10 practical tips for cultivating patience

Sarah McColl, Shine staff

You might not be given to astrological meanings as much as I am, but one thing I know: Aries are not particularly patient, and I'm living proof. Whether you can't stand waiting in line or get hot-headed in an argument (my particular bugaboo), patience is the kind of virtue we'd all do well to cultivate. Here, ten ways to keep from flipping a lid at your next staff meeting.

1. Identify your triggers. What sends you over the edge? Is it bad traffic, your annoying co-workers, or how slowly your kids move in the morning when you're trying to get out the door? Note what the main irritants are to your daily sense of zen and focus on cultivating your patience in those areas in particular.

2. Take a deep breath. You're in the heat of the moment with your identified irritant and you feel your blood starting to boil. Acknowledge your reaction and slow it down by taking a deep breath and a slow exhale.

3. Count to 10. Now, we're going to slow down your reaction even more. Count to ten in your head. It's advice you likely learned on the playground, but it still holds true.
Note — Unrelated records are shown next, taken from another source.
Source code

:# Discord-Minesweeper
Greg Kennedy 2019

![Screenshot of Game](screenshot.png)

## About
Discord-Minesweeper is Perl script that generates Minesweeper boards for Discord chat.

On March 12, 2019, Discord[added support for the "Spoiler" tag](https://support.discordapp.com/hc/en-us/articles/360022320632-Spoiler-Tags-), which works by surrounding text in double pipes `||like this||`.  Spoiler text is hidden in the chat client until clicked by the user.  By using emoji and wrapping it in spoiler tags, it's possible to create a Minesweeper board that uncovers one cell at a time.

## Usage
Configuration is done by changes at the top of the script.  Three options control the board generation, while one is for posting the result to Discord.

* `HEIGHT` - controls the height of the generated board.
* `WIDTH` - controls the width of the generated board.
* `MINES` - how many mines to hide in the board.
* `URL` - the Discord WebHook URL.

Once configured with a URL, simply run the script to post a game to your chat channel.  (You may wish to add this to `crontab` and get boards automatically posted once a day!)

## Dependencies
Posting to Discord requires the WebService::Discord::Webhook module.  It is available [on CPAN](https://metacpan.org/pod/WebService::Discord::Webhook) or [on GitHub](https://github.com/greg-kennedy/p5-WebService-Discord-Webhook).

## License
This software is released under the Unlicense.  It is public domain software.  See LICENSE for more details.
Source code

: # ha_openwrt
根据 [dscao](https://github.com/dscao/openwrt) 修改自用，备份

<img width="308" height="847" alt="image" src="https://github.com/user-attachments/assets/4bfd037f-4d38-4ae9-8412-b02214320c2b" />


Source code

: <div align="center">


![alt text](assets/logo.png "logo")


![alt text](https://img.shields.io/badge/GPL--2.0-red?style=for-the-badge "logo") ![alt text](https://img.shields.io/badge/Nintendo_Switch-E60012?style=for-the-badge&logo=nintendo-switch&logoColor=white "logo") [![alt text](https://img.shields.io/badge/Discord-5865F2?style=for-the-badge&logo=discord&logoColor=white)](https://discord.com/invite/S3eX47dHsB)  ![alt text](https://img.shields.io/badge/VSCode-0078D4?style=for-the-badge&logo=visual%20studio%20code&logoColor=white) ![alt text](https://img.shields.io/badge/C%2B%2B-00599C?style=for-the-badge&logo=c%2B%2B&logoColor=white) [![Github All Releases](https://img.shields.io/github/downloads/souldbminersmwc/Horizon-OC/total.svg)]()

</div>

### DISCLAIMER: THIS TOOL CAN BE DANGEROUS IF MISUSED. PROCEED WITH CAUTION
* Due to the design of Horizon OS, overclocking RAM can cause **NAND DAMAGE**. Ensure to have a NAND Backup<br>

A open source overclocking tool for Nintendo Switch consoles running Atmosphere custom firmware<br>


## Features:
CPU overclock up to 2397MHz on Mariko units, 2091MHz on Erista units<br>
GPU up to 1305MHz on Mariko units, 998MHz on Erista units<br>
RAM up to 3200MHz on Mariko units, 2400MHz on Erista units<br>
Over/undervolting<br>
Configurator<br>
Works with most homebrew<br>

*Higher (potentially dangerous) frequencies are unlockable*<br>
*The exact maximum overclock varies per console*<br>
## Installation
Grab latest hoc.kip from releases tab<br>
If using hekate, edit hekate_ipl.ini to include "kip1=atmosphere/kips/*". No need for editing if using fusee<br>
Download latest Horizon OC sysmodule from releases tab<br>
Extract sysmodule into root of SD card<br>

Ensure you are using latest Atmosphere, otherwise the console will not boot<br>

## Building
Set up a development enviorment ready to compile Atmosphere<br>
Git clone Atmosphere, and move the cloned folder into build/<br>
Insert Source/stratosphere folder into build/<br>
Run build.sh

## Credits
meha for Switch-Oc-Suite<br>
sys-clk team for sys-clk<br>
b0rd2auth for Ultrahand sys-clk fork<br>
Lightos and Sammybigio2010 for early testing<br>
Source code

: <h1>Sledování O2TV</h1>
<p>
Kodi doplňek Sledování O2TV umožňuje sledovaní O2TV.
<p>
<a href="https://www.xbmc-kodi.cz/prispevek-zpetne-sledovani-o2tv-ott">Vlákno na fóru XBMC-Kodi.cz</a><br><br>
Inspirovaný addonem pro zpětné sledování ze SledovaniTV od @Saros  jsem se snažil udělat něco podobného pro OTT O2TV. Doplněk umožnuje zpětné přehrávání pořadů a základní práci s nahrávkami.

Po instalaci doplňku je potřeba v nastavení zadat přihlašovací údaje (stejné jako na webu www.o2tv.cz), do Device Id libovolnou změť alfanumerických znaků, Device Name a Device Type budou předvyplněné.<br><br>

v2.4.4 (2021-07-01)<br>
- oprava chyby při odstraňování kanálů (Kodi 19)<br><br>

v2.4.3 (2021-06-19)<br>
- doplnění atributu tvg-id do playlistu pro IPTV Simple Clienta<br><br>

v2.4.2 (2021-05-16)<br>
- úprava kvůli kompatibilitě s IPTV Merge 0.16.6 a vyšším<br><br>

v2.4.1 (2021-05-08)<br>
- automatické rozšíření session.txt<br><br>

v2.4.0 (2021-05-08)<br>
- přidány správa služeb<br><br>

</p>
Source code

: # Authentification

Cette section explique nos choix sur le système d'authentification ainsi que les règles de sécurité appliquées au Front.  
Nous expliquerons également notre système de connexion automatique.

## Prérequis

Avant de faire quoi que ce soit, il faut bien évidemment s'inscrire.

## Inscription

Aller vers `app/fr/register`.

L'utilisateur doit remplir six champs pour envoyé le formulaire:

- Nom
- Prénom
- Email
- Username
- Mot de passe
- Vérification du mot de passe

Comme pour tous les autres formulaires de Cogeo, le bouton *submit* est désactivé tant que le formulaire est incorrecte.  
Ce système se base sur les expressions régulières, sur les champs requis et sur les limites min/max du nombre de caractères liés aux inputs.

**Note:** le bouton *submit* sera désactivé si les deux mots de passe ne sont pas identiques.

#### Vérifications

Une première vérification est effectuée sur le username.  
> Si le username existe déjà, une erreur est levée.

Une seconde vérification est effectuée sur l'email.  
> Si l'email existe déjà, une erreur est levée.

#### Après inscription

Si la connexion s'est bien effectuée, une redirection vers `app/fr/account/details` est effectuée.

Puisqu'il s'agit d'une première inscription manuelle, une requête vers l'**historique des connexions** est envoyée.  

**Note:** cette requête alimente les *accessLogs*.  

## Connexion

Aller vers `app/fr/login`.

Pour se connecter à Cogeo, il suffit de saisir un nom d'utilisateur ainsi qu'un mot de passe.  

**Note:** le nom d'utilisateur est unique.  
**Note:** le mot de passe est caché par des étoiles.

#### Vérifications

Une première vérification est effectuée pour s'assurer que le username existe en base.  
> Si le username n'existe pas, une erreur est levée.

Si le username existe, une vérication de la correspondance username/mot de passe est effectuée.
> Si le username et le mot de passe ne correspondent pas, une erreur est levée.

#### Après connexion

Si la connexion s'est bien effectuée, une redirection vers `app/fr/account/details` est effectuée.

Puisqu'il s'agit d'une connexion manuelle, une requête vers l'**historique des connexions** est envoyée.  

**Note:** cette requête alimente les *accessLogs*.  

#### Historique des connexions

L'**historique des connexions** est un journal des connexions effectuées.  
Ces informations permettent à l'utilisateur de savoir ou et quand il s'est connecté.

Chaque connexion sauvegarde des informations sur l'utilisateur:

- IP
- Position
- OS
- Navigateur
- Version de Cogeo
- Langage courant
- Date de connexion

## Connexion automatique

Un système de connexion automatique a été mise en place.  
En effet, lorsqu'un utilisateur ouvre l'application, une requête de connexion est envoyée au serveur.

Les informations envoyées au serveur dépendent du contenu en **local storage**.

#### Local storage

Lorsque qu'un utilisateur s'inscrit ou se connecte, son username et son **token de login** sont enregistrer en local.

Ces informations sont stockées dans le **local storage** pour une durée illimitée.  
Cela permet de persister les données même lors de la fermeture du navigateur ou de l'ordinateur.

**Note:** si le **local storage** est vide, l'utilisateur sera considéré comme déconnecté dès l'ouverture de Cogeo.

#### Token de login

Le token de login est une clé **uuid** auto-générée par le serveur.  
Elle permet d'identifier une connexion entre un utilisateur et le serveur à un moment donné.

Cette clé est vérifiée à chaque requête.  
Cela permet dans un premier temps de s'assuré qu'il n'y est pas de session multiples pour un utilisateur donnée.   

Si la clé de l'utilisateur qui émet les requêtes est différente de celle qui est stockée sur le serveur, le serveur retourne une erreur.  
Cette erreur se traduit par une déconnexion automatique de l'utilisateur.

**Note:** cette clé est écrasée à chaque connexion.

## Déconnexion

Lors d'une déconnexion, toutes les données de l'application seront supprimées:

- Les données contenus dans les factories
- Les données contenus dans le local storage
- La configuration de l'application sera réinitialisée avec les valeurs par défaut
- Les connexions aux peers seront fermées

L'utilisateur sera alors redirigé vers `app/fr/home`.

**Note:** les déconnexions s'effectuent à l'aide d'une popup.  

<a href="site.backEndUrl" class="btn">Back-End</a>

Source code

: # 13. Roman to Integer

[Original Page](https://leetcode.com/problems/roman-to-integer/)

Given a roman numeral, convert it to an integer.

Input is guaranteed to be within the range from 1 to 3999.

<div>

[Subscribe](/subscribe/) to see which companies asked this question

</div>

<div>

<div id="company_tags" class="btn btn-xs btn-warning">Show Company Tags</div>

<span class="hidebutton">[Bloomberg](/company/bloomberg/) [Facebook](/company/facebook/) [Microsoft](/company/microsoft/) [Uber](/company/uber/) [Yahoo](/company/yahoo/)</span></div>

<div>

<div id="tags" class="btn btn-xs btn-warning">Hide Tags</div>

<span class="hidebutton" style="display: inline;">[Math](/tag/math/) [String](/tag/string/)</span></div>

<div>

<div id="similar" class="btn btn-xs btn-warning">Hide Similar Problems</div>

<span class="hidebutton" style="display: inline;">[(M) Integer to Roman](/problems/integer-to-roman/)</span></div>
Giving yourself even ten seconds will help bring your boiling temper down to a mere simmer.

4. Take a step back. Waiting in a long line at the post office is annoying, for sure, but it's a pretty small thing to let ruin your mood. Put your frustration into perspective. Is anyone in physical harm? Is this a life or death situation? Will this matter tomorrow, next week, or next year?

5. Be like a duck. Let the water roll off your back. Every little irritating thing in a day doesn't have to get under your skin. Don't get caught up in the drama of the day-to-day. Instead of feeling like the whole frustrating world is happening at you, let it roll over you.

6. Give yourself a mantra.
In a frustrating situation, you might find it helpful to have a line at the ready that calms you. Try, "I'm like rocks in a river; I let stress run over me," "There is peace in this moment," "This too shall pass" or "Everything is okay; I will be fine." Your phrase doesn't have to be profound; it could even be saying the word, "Shhh..." in your head like you would calm a child.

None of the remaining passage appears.